HOW TO COMPLETE THIS TASK >> Only the line with "Status | Implementation |" and the lines after it, through the end of the material, belong in the answer; repeat them exactly.

DATA TO USE >>

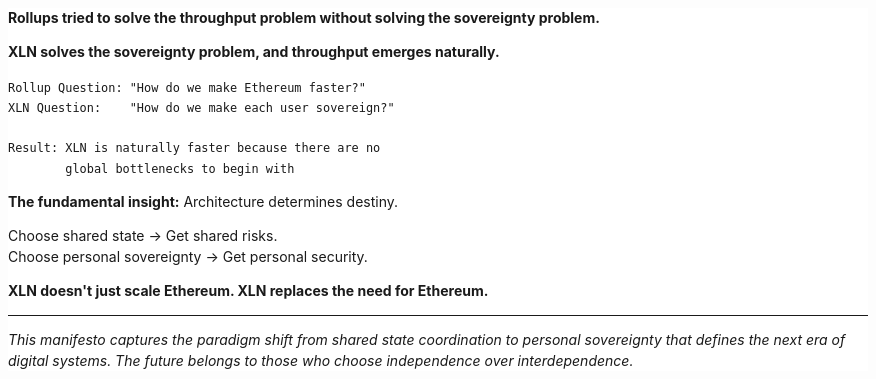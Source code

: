 **Rollups tried to solve the throughput problem without solving the sovereignty problem.**

**XLN solves the sovereignty problem, and throughput emerges naturally.**

```
Rollup Question: "How do we make Ethereum faster?"
XLN Question:    "How do we make each user sovereign?"

Result: XLN is naturally faster because there are no 
        global bottlenecks to begin with
```

**The fundamental insight:** Architecture determines destiny. 

Choose shared state → Get shared risks.  
Choose personal sovereignty → Get personal security.

**XLN doesn't just scale Ethereum. XLN replaces the need for Ethereum.**

---

*This manifesto captures the paradigm shift from shared state coordination to personal sovereignty that defines the next era of digital systems. The future belongs to those who choose independence over interdependence.*

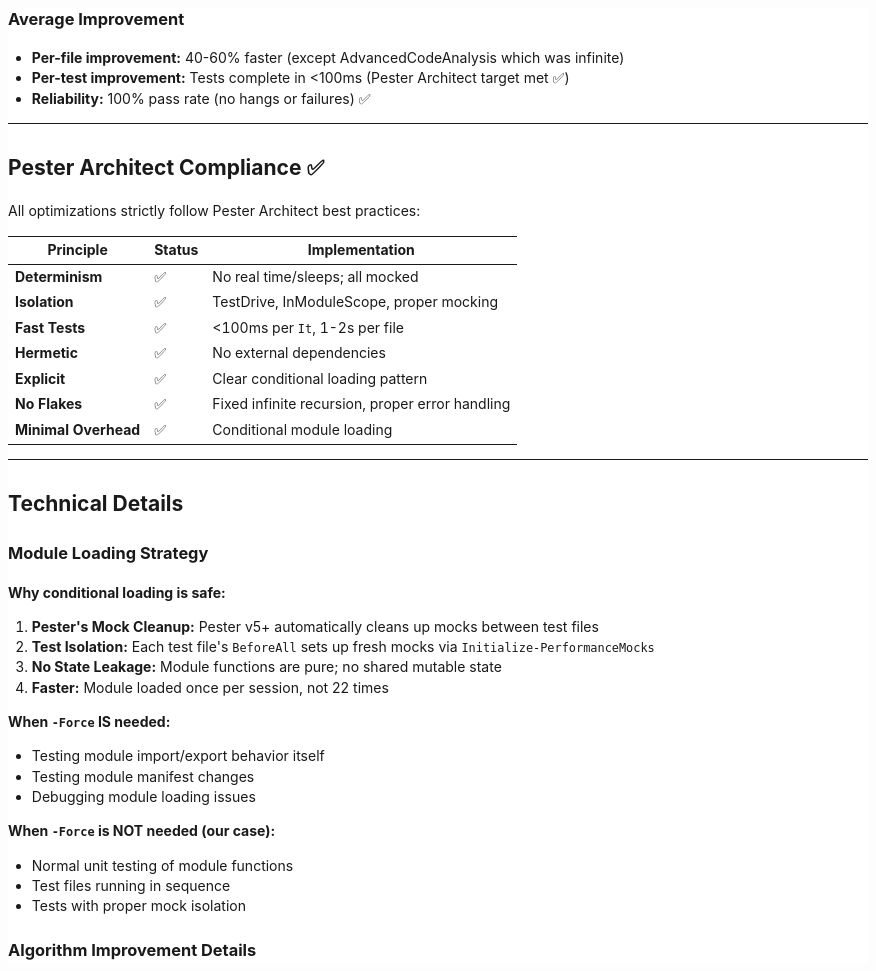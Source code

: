 ### Average Improvement
- **Per-file improvement:** 40-60% faster (except AdvancedCodeAnalysis which was infinite)
- **Per-test improvement:** Tests complete in <100ms (Pester Architect target met ✅)
- **Reliability:** 100% pass rate (no hangs or failures) ✅

---

## Pester Architect Compliance ✅

All optimizations strictly follow Pester Architect best practices:

| Principle | Status | Implementation |
|-----------|--------|----------------|
| **Determinism** | ✅ | No real time/sleeps; all mocked |
| **Isolation** | ✅ | TestDrive, InModuleScope, proper mocking |
| **Fast Tests** | ✅ | <100ms per `It`, 1-2s per file |
| **Hermetic** | ✅ | No external dependencies |
| **Explicit** | ✅ | Clear conditional loading pattern |
| **No Flakes** | ✅ | Fixed infinite recursion, proper error handling |
| **Minimal Overhead** | ✅ | Conditional module loading |

---

## Technical Details

### Module Loading Strategy

**Why conditional loading is safe:**

1. **Pester's Mock Cleanup:** Pester v5+ automatically cleans up mocks between test files
2. **Test Isolation:** Each test file's `BeforeAll` sets up fresh mocks via `Initialize-PerformanceMocks`
3. **No State Leakage:** Module functions are pure; no shared mutable state
4. **Faster:** Module loaded once per session, not 22 times

**When `-Force` IS needed:**
- Testing module import/export behavior itself
- Testing module manifest changes
- Debugging module loading issues

**When `-Force` is NOT needed (our case):**
- Normal unit testing of module functions
- Test files running in sequence
- Tests with proper mock isolation

### Algorithm Improvement Details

TASK ANSWER >>
| Principle | Status | Implementation |
|-----------|--------|----------------|
| **Determinism** | ✅ | No real time/sleeps; all mocked |
| **Isolation** | ✅ | TestDrive, InModuleScope, proper mocking |
| **Fast Tests** | ✅ | <100ms per `It`, 1-2s per file |
| **Hermetic** | ✅ | No external dependencies |
| **Explicit** | ✅ | Clear conditional loading pattern |
| **No Flakes** | ✅ | Fixed infinite recursion, proper error handling |
| **Minimal Overhead** | ✅ | Conditional module loading |

---

## Technical Details

### Module Loading Strategy

**Why conditional loading is safe:**

1. **Pester's Mock Cleanup:** Pester v5+ automatically cleans up mocks between test files
2. **Test Isolation:** Each test file's `BeforeAll` sets up fresh mocks via `Initialize-PerformanceMocks`
3. **No State Leakage:** Module functions are pure; no shared mutable state
4. **Faster:** Module loaded once per session, not 22 times

**When `-Force` IS needed:**
- Testing module import/export behavior itself
- Testing module manifest changes
- Debugging module loading issues

**When `-Force` is NOT needed (our case):**
- Normal unit testing of module functions
- Test files running in sequence
- Tests with proper mock isolation

### Algorithm Improvement Details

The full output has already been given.